Segment Start: Given entries

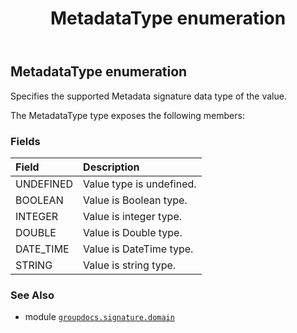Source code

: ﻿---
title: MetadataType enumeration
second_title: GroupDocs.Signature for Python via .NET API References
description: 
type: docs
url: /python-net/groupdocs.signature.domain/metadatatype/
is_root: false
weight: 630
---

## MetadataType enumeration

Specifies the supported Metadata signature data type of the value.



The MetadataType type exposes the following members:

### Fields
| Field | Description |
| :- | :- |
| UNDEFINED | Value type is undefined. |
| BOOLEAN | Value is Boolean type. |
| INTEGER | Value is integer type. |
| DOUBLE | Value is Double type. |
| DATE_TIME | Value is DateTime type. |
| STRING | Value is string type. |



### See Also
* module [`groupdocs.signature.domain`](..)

Segment End: Given entries
Segment Start: Given entries

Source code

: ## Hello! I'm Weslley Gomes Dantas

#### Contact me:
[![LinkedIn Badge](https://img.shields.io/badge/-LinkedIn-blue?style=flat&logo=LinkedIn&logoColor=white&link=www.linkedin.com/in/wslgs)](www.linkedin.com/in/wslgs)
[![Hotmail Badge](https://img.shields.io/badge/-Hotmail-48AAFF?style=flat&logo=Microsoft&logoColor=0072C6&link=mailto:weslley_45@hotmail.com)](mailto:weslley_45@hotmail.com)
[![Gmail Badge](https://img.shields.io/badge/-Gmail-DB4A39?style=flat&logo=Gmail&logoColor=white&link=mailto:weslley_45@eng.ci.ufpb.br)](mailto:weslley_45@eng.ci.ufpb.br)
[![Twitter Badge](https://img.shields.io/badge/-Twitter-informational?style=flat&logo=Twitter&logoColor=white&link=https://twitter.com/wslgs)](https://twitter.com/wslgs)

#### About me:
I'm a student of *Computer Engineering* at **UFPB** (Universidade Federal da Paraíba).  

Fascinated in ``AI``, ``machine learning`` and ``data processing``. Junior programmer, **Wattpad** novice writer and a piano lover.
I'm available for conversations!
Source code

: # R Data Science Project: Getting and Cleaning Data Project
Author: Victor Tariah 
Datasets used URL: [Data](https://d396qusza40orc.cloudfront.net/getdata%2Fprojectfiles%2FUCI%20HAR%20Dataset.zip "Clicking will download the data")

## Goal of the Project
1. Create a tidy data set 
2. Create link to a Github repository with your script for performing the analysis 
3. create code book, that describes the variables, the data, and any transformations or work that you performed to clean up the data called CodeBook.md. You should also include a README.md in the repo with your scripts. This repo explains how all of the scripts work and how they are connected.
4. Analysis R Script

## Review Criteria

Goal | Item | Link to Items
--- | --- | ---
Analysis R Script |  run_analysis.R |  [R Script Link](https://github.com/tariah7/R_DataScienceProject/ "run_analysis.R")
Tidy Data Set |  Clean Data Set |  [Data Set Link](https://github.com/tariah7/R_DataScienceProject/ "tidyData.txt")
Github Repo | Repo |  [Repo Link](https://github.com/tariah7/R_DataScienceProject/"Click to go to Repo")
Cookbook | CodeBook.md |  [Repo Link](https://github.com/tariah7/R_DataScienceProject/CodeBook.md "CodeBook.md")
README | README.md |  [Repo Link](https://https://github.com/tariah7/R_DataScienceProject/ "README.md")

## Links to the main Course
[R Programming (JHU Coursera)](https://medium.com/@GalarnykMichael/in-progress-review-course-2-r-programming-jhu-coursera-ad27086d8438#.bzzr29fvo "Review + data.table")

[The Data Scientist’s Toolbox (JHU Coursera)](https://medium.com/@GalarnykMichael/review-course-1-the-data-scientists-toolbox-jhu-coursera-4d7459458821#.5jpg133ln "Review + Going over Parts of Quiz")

Segment End: Given entries

● Exercise directions
From the entries above, extract only the lines running from the one containing "3. create code" through the one containing "[The Data Scientist’s", inclusive.

● Exercise solution
3. create code book, that describes the variables, the data, and any transformations or work that you performed to clean up the data called CodeBook.md. You should also include a README.md in the repo with your scripts. This repo explains how all of the scripts work and how they are connected.
4. Analysis R Script

## Review Criteria

Goal | Item | Link to Items
--- | --- | ---
Analysis R Script |  run_analysis.R |  [R Script Link](https://github.com/tariah7/R_DataScienceProject/ "run_analysis.R")
Tidy Data Set |  Clean Data Set |  [Data Set Link](https://github.com/tariah7/R_DataScienceProject/ "tidyData.txt")
Github Repo | Repo |  [Repo Link](https://github.com/tariah7/R_DataScienceProject/"Click to go to Repo")
Cookbook | CodeBook.md |  [Repo Link](https://github.com/tariah7/R_DataScienceProject/CodeBook.md "CodeBook.md")
README | README.md |  [Repo Link](https://https://github.com/tariah7/R_DataScienceProject/ "README.md")

## Links to the main Course
[R Programming (JHU Coursera)](https://medium.com/@GalarnykMichael/in-progress-review-course-2-r-programming-jhu-coursera-ad27086d8438#.bzzr29fvo "Review + data.table")

[The Data Scientist’s Toolbox (JHU Coursera)](https://medium.com/@GalarnykMichael/review-course-1-the-data-scientists-toolbox-jhu-coursera-4d7459458821#.5jpg133ln "Review + Going over Parts of Quiz")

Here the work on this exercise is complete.